Andy Lim and Corey Fiala started their company as a favor to a buddy. Their friend was in the restaurant business, and he hated his company’s traditional point-of-sale system. Any time he needed an update, an employee would have to come onsite, update the software and install any hardware. 

So they got the developers’ pack from Apple and began working on an app. They ultimately developed the first point of sale system in the app store, POSLavu. And then it took off on its own as customers kept downloading the program for their iPads. "People just started finding it," said Ben Harrison, senior vice president of design and marketing for the Albuquerque-based company.

Apple’s tablet product, and other tablets, could well revolutionize restaurant point of sale systems, enabling small restaurants and other retailers to build the business as they grow. The systems took hold in the restaurant business first in food trucks, where the mobility is highly valued, but they’ve gained a spot in fine-dining restaurants where the tablets’ sleek design and their features—such as more informative wine lists—work well. 
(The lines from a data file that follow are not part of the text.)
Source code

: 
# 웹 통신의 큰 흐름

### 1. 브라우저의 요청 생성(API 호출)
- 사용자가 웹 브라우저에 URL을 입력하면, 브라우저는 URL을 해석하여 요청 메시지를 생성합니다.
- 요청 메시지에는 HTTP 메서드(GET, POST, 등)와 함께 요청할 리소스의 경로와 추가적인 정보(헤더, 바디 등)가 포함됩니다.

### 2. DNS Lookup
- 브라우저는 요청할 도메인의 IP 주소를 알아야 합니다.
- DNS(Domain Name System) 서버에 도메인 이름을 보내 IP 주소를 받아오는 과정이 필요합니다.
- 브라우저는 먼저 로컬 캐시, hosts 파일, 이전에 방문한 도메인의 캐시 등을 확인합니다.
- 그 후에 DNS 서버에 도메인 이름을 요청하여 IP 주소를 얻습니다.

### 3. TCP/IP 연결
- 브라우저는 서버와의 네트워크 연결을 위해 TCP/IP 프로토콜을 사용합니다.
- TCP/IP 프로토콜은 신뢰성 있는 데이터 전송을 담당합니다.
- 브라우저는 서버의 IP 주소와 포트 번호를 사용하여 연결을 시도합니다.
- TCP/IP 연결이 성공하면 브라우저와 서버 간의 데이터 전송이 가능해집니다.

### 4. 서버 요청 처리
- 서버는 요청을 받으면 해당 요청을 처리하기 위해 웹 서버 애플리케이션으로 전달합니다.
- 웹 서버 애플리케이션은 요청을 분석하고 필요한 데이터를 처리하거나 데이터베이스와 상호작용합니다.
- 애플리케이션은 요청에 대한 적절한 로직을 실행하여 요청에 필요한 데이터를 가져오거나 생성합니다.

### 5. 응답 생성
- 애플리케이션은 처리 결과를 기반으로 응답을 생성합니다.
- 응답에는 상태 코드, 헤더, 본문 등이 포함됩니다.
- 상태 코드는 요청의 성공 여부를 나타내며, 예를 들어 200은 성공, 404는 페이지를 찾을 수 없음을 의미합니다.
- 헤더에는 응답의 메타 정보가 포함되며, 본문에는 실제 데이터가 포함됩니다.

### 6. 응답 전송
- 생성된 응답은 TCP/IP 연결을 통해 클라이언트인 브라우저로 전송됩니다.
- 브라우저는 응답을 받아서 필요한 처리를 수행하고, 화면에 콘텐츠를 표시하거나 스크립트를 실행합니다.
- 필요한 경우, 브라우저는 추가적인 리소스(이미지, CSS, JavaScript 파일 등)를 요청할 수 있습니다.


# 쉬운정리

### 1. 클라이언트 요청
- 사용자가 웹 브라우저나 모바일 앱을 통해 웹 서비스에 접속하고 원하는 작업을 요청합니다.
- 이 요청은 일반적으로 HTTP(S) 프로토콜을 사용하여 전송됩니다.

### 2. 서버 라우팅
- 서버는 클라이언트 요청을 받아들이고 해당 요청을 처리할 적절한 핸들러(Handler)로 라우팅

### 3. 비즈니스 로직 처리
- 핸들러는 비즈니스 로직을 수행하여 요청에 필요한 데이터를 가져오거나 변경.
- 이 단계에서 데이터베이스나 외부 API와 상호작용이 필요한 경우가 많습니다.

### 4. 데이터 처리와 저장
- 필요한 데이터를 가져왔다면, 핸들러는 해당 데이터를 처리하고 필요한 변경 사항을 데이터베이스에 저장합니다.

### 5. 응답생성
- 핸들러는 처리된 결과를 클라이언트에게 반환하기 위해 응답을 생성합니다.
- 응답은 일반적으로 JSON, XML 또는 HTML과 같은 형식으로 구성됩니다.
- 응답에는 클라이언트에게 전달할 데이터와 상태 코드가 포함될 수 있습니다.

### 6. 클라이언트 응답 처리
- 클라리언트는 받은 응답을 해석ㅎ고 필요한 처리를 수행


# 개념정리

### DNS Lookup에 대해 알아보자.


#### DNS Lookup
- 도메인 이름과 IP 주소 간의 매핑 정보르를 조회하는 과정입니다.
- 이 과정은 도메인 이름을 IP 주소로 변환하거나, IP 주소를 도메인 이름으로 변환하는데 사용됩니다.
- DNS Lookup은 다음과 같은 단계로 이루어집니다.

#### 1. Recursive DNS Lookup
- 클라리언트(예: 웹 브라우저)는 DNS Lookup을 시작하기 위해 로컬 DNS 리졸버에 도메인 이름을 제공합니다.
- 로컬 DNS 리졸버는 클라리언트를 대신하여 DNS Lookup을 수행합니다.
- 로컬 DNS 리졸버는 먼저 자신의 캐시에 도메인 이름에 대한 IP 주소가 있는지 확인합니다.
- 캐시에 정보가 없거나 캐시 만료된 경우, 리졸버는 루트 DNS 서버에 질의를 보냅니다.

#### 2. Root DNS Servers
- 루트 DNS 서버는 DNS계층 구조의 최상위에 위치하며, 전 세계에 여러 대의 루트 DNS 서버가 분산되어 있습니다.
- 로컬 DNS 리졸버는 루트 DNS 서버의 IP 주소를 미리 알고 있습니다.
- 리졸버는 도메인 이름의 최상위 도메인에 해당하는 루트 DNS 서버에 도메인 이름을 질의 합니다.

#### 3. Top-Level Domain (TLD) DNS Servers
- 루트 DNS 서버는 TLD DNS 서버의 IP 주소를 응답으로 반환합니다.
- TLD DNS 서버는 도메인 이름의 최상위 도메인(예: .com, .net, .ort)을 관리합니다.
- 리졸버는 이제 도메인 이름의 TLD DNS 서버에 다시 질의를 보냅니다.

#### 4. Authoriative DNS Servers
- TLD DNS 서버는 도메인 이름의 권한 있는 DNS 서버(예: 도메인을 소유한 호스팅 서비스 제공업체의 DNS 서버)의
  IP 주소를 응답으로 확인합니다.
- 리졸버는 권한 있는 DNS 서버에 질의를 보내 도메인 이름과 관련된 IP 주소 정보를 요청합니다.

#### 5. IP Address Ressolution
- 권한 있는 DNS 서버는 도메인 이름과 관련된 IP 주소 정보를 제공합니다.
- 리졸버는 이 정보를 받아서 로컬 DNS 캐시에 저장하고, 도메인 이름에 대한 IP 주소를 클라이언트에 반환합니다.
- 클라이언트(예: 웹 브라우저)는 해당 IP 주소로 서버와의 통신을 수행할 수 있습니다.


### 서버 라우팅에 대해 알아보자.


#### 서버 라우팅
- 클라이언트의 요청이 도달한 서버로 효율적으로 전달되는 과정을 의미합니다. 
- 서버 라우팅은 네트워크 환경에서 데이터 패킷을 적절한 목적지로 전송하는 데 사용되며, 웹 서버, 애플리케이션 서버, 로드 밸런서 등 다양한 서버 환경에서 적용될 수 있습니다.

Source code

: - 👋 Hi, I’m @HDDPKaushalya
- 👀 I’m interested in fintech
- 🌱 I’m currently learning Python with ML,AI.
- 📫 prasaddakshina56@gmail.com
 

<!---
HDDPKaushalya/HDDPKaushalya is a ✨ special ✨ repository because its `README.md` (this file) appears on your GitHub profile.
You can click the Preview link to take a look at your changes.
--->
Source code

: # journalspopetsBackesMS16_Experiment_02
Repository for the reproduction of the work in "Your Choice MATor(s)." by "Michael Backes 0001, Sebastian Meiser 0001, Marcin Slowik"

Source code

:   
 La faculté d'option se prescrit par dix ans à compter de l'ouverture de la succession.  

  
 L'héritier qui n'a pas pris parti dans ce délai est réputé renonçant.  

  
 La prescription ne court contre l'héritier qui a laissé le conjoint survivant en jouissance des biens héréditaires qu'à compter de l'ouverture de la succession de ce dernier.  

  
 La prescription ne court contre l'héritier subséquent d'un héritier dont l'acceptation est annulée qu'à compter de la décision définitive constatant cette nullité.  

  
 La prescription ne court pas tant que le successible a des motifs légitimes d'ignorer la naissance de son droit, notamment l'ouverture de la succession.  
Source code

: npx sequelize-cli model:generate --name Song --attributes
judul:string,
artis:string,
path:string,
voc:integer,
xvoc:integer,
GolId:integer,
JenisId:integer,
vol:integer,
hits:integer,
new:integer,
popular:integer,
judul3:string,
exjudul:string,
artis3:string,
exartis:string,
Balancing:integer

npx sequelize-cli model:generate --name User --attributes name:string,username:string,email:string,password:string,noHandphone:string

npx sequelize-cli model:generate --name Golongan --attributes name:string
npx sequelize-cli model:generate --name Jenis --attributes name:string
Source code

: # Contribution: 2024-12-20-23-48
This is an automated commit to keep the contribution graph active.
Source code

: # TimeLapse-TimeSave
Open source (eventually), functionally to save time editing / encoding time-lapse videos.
But the systems are starting to trickle down into lower-priced concepts, including fast-food restaurants, as well as other retailers. There are also indications that bigger chains could start replacing their POS systems with tablets. "The space is picking up ground," Harrison said.

Tablets and touchscreen POS systems have slowly made their way into restaurants in recent years, but app-based providers promise to make the process easier. They enable restaurants to buy the hardware themselves, download the app, and use card readers to take credit cards. 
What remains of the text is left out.